Saved entries:
---

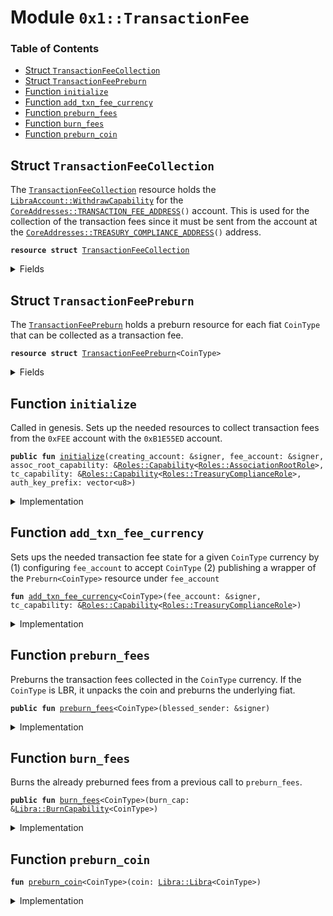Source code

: 
<a name="0x1_TransactionFee"></a>

# Module `0x1::TransactionFee`

### Table of Contents

-  [Struct `TransactionFeeCollection`](#0x1_TransactionFee_TransactionFeeCollection)
-  [Struct `TransactionFeePreburn`](#0x1_TransactionFee_TransactionFeePreburn)
-  [Function `initialize`](#0x1_TransactionFee_initialize)
-  [Function `add_txn_fee_currency`](#0x1_TransactionFee_add_txn_fee_currency)
-  [Function `preburn_fees`](#0x1_TransactionFee_preburn_fees)
-  [Function `burn_fees`](#0x1_TransactionFee_burn_fees)
-  [Function `preburn_coin`](#0x1_TransactionFee_preburn_coin)



<a name="0x1_TransactionFee_TransactionFeeCollection"></a>

## Struct `TransactionFeeCollection`

The
<code><a href="#0x1_TransactionFee_TransactionFeeCollection">TransactionFeeCollection</a></code> resource holds the
<code><a href="LibraAccount.md#0x1_LibraAccount_WithdrawCapability">LibraAccount::WithdrawCapability</a></code> for the
<code><a href="CoreAddresses.md#0x1_CoreAddresses_TRANSACTION_FEE_ADDRESS">CoreAddresses::TRANSACTION_FEE_ADDRESS</a>()</code> account.
This is used for the collection of the transaction fees since it
must be sent from the account at the
<code><a href="CoreAddresses.md#0x1_CoreAddresses_TREASURY_COMPLIANCE_ADDRESS">CoreAddresses::TREASURY_COMPLIANCE_ADDRESS</a>()</code> address.


<pre><code><b>resource</b> <b>struct</b> <a href="#0x1_TransactionFee_TransactionFeeCollection">TransactionFeeCollection</a>
</code></pre>



<details>
<summary>Fields</summary>


<dl>
<dt>

<code>cap: <a href="LibraAccount.md#0x1_LibraAccount_WithdrawCapability">LibraAccount::WithdrawCapability</a></code>
</dt>
<dd>

</dd>
</dl>


</details>

<a name="0x1_TransactionFee_TransactionFeePreburn"></a>

## Struct `TransactionFeePreburn`

The
<code><a href="#0x1_TransactionFee_TransactionFeePreburn">TransactionFeePreburn</a></code> holds a preburn resource for each
fiat
<code>CoinType</code> that can be collected as a transaction fee.


<pre><code><b>resource</b> <b>struct</b> <a href="#0x1_TransactionFee_TransactionFeePreburn">TransactionFeePreburn</a>&lt;CoinType&gt;
</code></pre>



<details>
<summary>Fields</summary>


<dl>
<dt>

<code>preburn: <a href="Libra.md#0x1_Libra_Preburn">Libra::Preburn</a>&lt;CoinType&gt;</code>
</dt>
<dd>

</dd>
</dl>


</details>

<a name="0x1_TransactionFee_initialize"></a>

## Function `initialize`

Called in genesis. Sets up the needed resources to collect
transaction fees from the
<code>0xFEE</code> account with the
<code>0xB1E55ED</code> account.


<pre><code><b>public</b> <b>fun</b> <a href="#0x1_TransactionFee_initialize">initialize</a>(creating_account: &signer, fee_account: &signer, assoc_root_capability: &<a href="Roles.md#0x1_Roles_Capability">Roles::Capability</a>&lt;<a href="Roles.md#0x1_Roles_AssociationRootRole">Roles::AssociationRootRole</a>&gt;, tc_capability: &<a href="Roles.md#0x1_Roles_Capability">Roles::Capability</a>&lt;<a href="Roles.md#0x1_Roles_TreasuryComplianceRole">Roles::TreasuryComplianceRole</a>&gt;, auth_key_prefix: vector&lt;u8&gt;)
</code></pre>



<details>
<summary>Implementation</summary>


<pre><code><b>public</b> <b>fun</b> <a href="#0x1_TransactionFee_initialize">initialize</a>(
    creating_account: &signer,
    fee_account: &signer,
    assoc_root_capability: &Capability&lt;AssociationRootRole&gt;,
    tc_capability: &Capability&lt;TreasuryComplianceRole&gt;,
    auth_key_prefix: vector&lt;u8&gt;
) {
    <b>assert</b>(
        <a href="Signer.md#0x1_Signer_address_of">Signer::address_of</a>(fee_account) == <a href="CoreAddresses.md#0x1_CoreAddresses_TRANSACTION_FEE_ADDRESS">CoreAddresses::TRANSACTION_FEE_ADDRESS</a>(),
        0
    );

    <a href="LibraAccount.md#0x1_LibraAccount_create_testnet_account">LibraAccount::create_testnet_account</a>&lt;<a href="LBR.md#0x1_LBR">LBR</a>&gt;(
        creating_account,
        assoc_root_capability,
        <a href="Signer.md#0x1_Signer_address_of">Signer::address_of</a>(fee_account),
        auth_key_prefix
    );
    // accept fees in all the currencies. No need <b>to</b> do this for <a href="LBR.md#0x1_LBR">LBR</a>
    <a href="#0x1_TransactionFee_add_txn_fee_currency">add_txn_fee_currency</a>&lt;<a href="Coin1.md#0x1_Coin1">Coin1</a>&gt;(fee_account, tc_capability);
    <a href="#0x1_TransactionFee_add_txn_fee_currency">add_txn_fee_currency</a>&lt;<a href="Coin2.md#0x1_Coin2">Coin2</a>&gt;(fee_account, tc_capability);

    <b>let</b> cap = <a href="LibraAccount.md#0x1_LibraAccount_extract_withdraw_capability">LibraAccount::extract_withdraw_capability</a>(fee_account);
    move_to(fee_account, <a href="#0x1_TransactionFee_TransactionFeeCollection">TransactionFeeCollection</a> { cap });
}
</code></pre>



</details>

<a name="0x1_TransactionFee_add_txn_fee_currency"></a>

## Function `add_txn_fee_currency`

Sets ups the needed transaction fee state for a given
<code>CoinType</code> currency by
(1) configuring
<code>fee_account</code> to accept
<code>CoinType</code>
(2) publishing a wrapper of the
<code>Preburn&lt;CoinType&gt;</code> resource under
<code>fee_account</code>


<pre><code><b>fun</b> <a href="#0x1_TransactionFee_add_txn_fee_currency">add_txn_fee_currency</a>&lt;CoinType&gt;(fee_account: &signer, tc_capability: &<a href="Roles.md#0x1_Roles_Capability">Roles::Capability</a>&lt;<a href="Roles.md#0x1_Roles_TreasuryComplianceRole">Roles::TreasuryComplianceRole</a>&gt;)
</code></pre>



<details>
<summary>Implementation</summary>


<pre><code><b>fun</b> <a href="#0x1_TransactionFee_add_txn_fee_currency">add_txn_fee_currency</a>&lt;CoinType&gt;(
    fee_account: &signer,
    tc_capability: &Capability&lt;TreasuryComplianceRole&gt;,
) {
    <a href="LibraAccount.md#0x1_LibraAccount_add_currency">LibraAccount::add_currency</a>&lt;CoinType&gt;(fee_account);
    move_to(fee_account, <a href="#0x1_TransactionFee_TransactionFeePreburn">TransactionFeePreburn</a>&lt;CoinType&gt; {
        preburn: <a href="Libra.md#0x1_Libra_create_preburn">Libra::create_preburn</a>(tc_capability)
    })
}
</code></pre>



</details>

<a name="0x1_TransactionFee_preburn_fees"></a>

## Function `preburn_fees`

Preburns the transaction fees collected in the
<code>CoinType</code> currency.
If the
<code>CoinType</code> is LBR, it unpacks the coin and preburns the
underlying fiat.


<pre><code><b>public</b> <b>fun</b> <a href="#0x1_TransactionFee_preburn_fees">preburn_fees</a>&lt;CoinType&gt;(blessed_sender: &signer)
</code></pre>



<details>
<summary>Implementation</summary>


<pre><code><b>public</b> <b>fun</b> <a href="#0x1_TransactionFee_preburn_fees">preburn_fees</a>&lt;CoinType&gt;(blessed_sender: &signer)
<b>acquires</b> <a href="#0x1_TransactionFee_TransactionFeeCollection">TransactionFeeCollection</a>, <a href="#0x1_TransactionFee_TransactionFeePreburn">TransactionFeePreburn</a> {
    <b>assert</b>(
        <a href="Signer.md#0x1_Signer_address_of">Signer::address_of</a>(blessed_sender) == <a href="CoreAddresses.md#0x1_CoreAddresses_TREASURY_COMPLIANCE_ADDRESS">CoreAddresses::TREASURY_COMPLIANCE_ADDRESS</a>(),
        0
    );
    <b>if</b> (<a href="LBR.md#0x1_LBR_is_lbr">LBR::is_lbr</a>&lt;CoinType&gt;()) {
        <b>let</b> amount = <a href="LibraAccount.md#0x1_LibraAccount_balance">LibraAccount::balance</a>&lt;<a href="LBR.md#0x1_LBR">LBR</a>&gt;(<a href="CoreAddresses.md#0x1_CoreAddresses_TRANSACTION_FEE_ADDRESS">CoreAddresses::TRANSACTION_FEE_ADDRESS</a>());
        <b>let</b> coins = <a href="LibraAccount.md#0x1_LibraAccount_withdraw_from">LibraAccount::withdraw_from</a>&lt;<a href="LBR.md#0x1_LBR">LBR</a>&gt;(
            &borrow_global&lt;<a href="#0x1_TransactionFee_TransactionFeeCollection">TransactionFeeCollection</a>&gt;(0xFEE).cap,
            amount
        );
        <b>let</b> (coin1, coin2) = <a href="LBR.md#0x1_LBR_unpack">LBR::unpack</a>(blessed_sender, coins);
        <a href="#0x1_TransactionFee_preburn_coin">preburn_coin</a>&lt;<a href="Coin1.md#0x1_Coin1">Coin1</a>&gt;(coin1);
        <a href="#0x1_TransactionFee_preburn_coin">preburn_coin</a>&lt;<a href="Coin2.md#0x1_Coin2">Coin2</a>&gt;(coin2)
    } <b>else</b> {
        <b>let</b> amount = <a href="LibraAccount.md#0x1_LibraAccount_balance">LibraAccount::balance</a>&lt;CoinType&gt;(<a href="CoreAddresses.md#0x1_CoreAddresses_TRANSACTION_FEE_ADDRESS">CoreAddresses::TRANSACTION_FEE_ADDRESS</a>());
        <b>let</b> coins = <a href="LibraAccount.md#0x1_LibraAccount_withdraw_from">LibraAccount::withdraw_from</a>&lt;CoinType&gt;(
            &borrow_global&lt;<a href="#0x1_TransactionFee_TransactionFeeCollection">TransactionFeeCollection</a>&gt;(0xFEE).cap,
            amount
        );
        <a href="#0x1_TransactionFee_preburn_coin">preburn_coin</a>(coins)
    }
}
</code></pre>



</details>

<a name="0x1_TransactionFee_burn_fees"></a>

## Function `burn_fees`

Burns the already preburned fees from a previous call to
<code>preburn_fees</code>.


<pre><code><b>public</b> <b>fun</b> <a href="#0x1_TransactionFee_burn_fees">burn_fees</a>&lt;CoinType&gt;(burn_cap: &<a href="Libra.md#0x1_Libra_BurnCapability">Libra::BurnCapability</a>&lt;CoinType&gt;)
</code></pre>



<details>
<summary>Implementation</summary>


<pre><code><b>public</b> <b>fun</b> <a href="#0x1_TransactionFee_burn_fees">burn_fees</a>&lt;CoinType&gt;(burn_cap: &BurnCapability&lt;CoinType&gt;)
<b>acquires</b> <a href="#0x1_TransactionFee_TransactionFeePreburn">TransactionFeePreburn</a> {
    <b>let</b> preburn = &<b>mut</b> borrow_global_mut&lt;<a href="#0x1_TransactionFee_TransactionFeePreburn">TransactionFeePreburn</a>&lt;CoinType&gt;&gt;(
        <a href="CoreAddresses.md#0x1_CoreAddresses_TRANSACTION_FEE_ADDRESS">CoreAddresses::TRANSACTION_FEE_ADDRESS</a>()
    ).preburn;
    <a href="Libra.md#0x1_Libra_burn_with_resource_cap">Libra::burn_with_resource_cap</a>(
        preburn,
        <a href="CoreAddresses.md#0x1_CoreAddresses_TRANSACTION_FEE_ADDRESS">CoreAddresses::TRANSACTION_FEE_ADDRESS</a>(),
        burn_cap
    )
}
</code></pre>



</details>

<a name="0x1_TransactionFee_preburn_coin"></a>

## Function `preburn_coin`



<pre><code><b>fun</b> <a href="#0x1_TransactionFee_preburn_coin">preburn_coin</a>&lt;CoinType&gt;(coin: <a href="Libra.md#0x1_Libra_Libra">Libra::Libra</a>&lt;CoinType&gt;)
</code></pre>



<details>
<summary>Implementation</summary>


<pre><code><b>fun</b> <a href="#0x1_TransactionFee_preburn_coin">preburn_coin</a>&lt;CoinType&gt;(coin: <a href="Libra.md#0x1_Libra">Libra</a>&lt;CoinType&gt;)
<b>acquires</b> <a href="#0x1_TransactionFee_TransactionFeePreburn">TransactionFeePreburn</a> {
    <b>let</b> preburn = &<b>mut</b> borrow_global_mut&lt;<a href="#0x1_TransactionFee_TransactionFeePreburn">TransactionFeePreburn</a>&lt;CoinType&gt;&gt;(
        <a href="CoreAddresses.md#0x1_CoreAddresses_TRANSACTION_FEE_ADDRESS">CoreAddresses::TRANSACTION_FEE_ADDRESS</a>()
    ).preburn;
    <a href="Libra.md#0x1_Libra_preburn_with_resource">Libra::preburn_with_resource</a>(
        coin,
        preburn,
        <a href="CoreAddresses.md#0x1_CoreAddresses_TRANSACTION_FEE_ADDRESS">CoreAddresses::TRANSACTION_FEE_ADDRESS</a>()
    );
}
</code></pre>



</details>
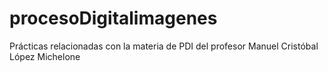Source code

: # procesoDigitalimagenes
Prácticas relacionadas con la materia de PDI del profesor Manuel Cristóbal López Michelone
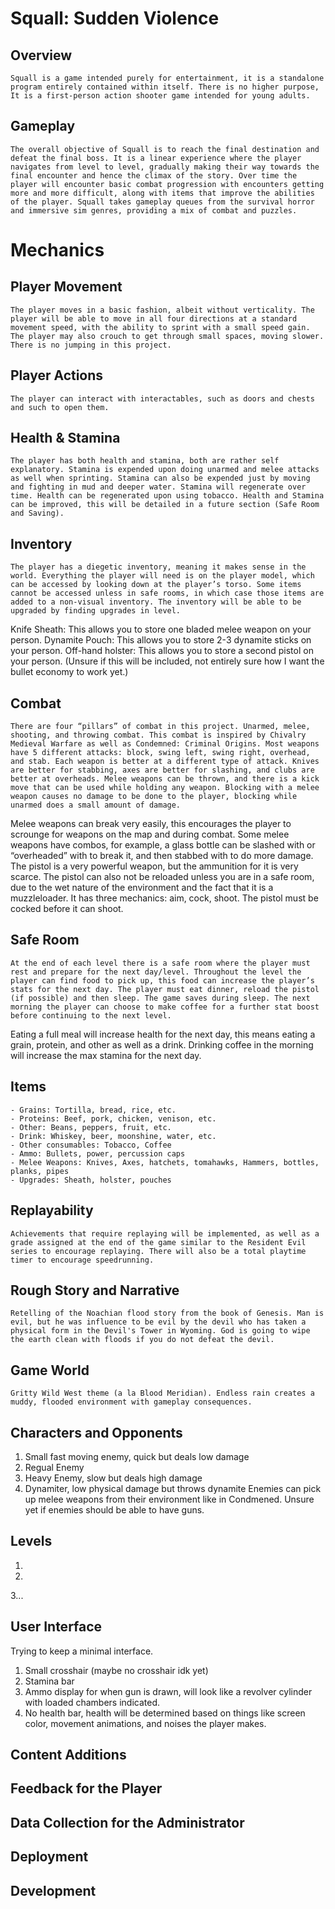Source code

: # Squall: Sudden Violence

## Overview

	Squall is a game intended purely for entertainment, it is a standalone program entirely contained within itself. There is no higher purpose, It is a first-person action shooter game intended for young adults.

## Gameplay

	The overall objective of Squall is to reach the final destination and defeat the final boss. It is a linear experience where the player navigates from level to level, gradually making their way towards the final encounter and hence the climax of the story. Over time the player will encounter basic combat progression with encounters getting more and more difficult, along with items that improve the abilities of the player. Squall takes gameplay queues from the survival horror and immersive sim genres, providing a mix of combat and puzzles.
 
# Mechanics
## Player Movement

	The player moves in a basic fashion, albeit without verticality. The player will be able to move in all four directions at a standard movement speed, with the ability to sprint with a small speed gain. The player may also crouch to get through small spaces, moving slower. There is no jumping in this project.

## Player Actions

	The player can interact with interactables, such as doors and chests and such to open them.

## Health & Stamina

	The player has both health and stamina, both are rather self explanatory. Stamina is expended upon doing unarmed and melee attacks as well when sprinting. Stamina can also be expended just by moving and fighting in mud and deeper water. Stamina will regenerate over time. Health can be regenerated upon using tobacco. Health and Stamina can be improved, this will be detailed in a future section (Safe Room and Saving).

## Inventory

	The player has a diegetic inventory, meaning it makes sense in the world. Everything the player will need is on the player model, which can be accessed by looking down at the player’s torso. Some items cannot be accessed unless in safe rooms, in which case those items are added to a non-visual inventory. The inventory will be able to be upgraded by finding upgrades in level.
Knife Sheath: This allows you to store one bladed melee weapon on your person.
Dynamite Pouch: This allows you to store 2-3 dynamite sticks on your person.
Off-hand holster: This allows you to store a second pistol on your person. (Unsure if this will be included, not entirely sure how I want the bullet economy to work yet.)

## Combat

	There are four “pillars” of combat in this project. Unarmed, melee, shooting, and throwing combat. This combat is inspired by Chivalry Medieval Warfare as well as Condemned: Criminal Origins. Most weapons have 5 different attacks: block, swing left, swing right, overhead, and stab. Each weapon is better at a different type of attack. Knives are better for stabbing, axes are better for slashing, and clubs are better at overheads. Melee weapons can be thrown, and there is a kick move that can be used while holding any weapon. Blocking with a melee weapon causes no damage to be done to the player, blocking while unarmed does a small amount of damage.
Melee weapons can break very easily, this encourages the player to scrounge for weapons on the map and during combat. Some melee weapons have combos, for example, a glass bottle can be slashed with or “overheaded” with to break it, and then stabbed with to do more damage.
The pistol is a very powerful weapon, but the ammunition for it is very scarce. The pistol can also not be reloaded unless you are in a safe room, due to the wet nature of the environment and the fact that it is a muzzleloader. It has three mechanics: aim, cock, shoot. The pistol must be cocked before it can shoot.

## Safe Room

	At the end of each level there is a safe room where the player must rest and prepare for the next day/level. Throughout the level the player can find food to pick up, this food can increase the player’s stats for the next day. The player must eat dinner, reload the pistol (if possible) and then sleep. The game saves during sleep. The next morning the player can choose to make coffee for a further stat boost before continuing to the next level.
Eating a full meal will increase health for the next day, this means eating a grain, protein, and other as well as a drink. Drinking coffee in the morning will increase the max stamina for the next day.

## Items

	- Grains: Tortilla, bread, rice, etc.
	- Proteins: Beef, pork, chicken, venison, etc.
	- Other: Beans, peppers, fruit, etc.
	- Drink: Whiskey, beer, moonshine, water, etc.
	- Other consumables: Tobacco, Coffee
	- Ammo: Bullets, power, percussion caps
	- Melee Weapons: Knives, Axes, hatchets, tomahawks, Hammers, bottles, planks, pipes
	- Upgrades: Sheath, holster, pouches

## Replayability

	Achievements that require replaying will be implemented, as well as a grade assigned at the end of the game similar to the Resident Evil series to encourage replaying. There will also be a total playtime timer to encourage speedrunning.

## Rough Story and Narrative

	Retelling of the Noachian flood story from the book of Genesis. Man is evil, but he was influence to be evil by the devil who has taken a physical form in the Devil's Tower in Wyoming. God is going to wipe the earth clean with floods if you do not defeat the devil. 

## Game World

	Gritty Wild West theme (a la Blood Meridian). Endless rain creates a muddy, flooded environment with gameplay consequences.

## Characters and Opponents
  1. Small fast moving enemy, quick but deals low damage
  2. Regual Enemy
  3. Heavy Enemy, slow but deals high damage
  4. Dynamiter, low physical damage but throws dynamite
  Enemies can pick up melee weapons from their environment like in Condmened. Unsure yet if enemies should be able to have guns.

## Levels
  1. 
  2.
  3...

## User Interface
  Trying to keep a minimal interface.
  1. Small crosshair (maybe no crosshair idk yet)
  2. Stamina bar
  3. Ammo display for when gun is drawn, will look like a revolver cylinder with loaded chambers indicated.
  4. No health bar, health will be determined based on things like screen color, movement animations, and noises the player makes.

## Content Additions

## Feedback for the Player

## Data Collection for the Administrator

## Deployment

## Development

---

Task to carry out: Copy the lines of the data above exactly as written, beginning with the line containing "## Player Movement" and ending with the line containing "Dynamite Pouch: This", and leave out all other lines.

Result:
## Player Movement

	The player moves in a basic fashion, albeit without verticality. The player will be able to move in all four directions at a standard movement speed, with the ability to sprint with a small speed gain. The player may also crouch to get through small spaces, moving slower. There is no jumping in this project.

## Player Actions

	The player can interact with interactables, such as doors and chests and such to open them.

## Health & Stamina

	The player has both health and stamina, both are rather self explanatory. Stamina is expended upon doing unarmed and melee attacks as well when sprinting. Stamina can also be expended just by moving and fighting in mud and deeper water. Stamina will regenerate over time. Health can be regenerated upon using tobacco. Health and Stamina can be improved, this will be detailed in a future section (Safe Room and Saving).

## Inventory

	The player has a diegetic inventory, meaning it makes sense in the world. Everything the player will need is on the player model, which can be accessed by looking down at the player’s torso. Some items cannot be accessed unless in safe rooms, in which case those items are added to a non-visual inventory. The inventory will be able to be upgraded by finding upgrades in level.
Knife Sheath: This allows you to store one bladed melee weapon on your person.
Dynamite Pouch: This allows you to store 2-3 dynamite sticks on your person.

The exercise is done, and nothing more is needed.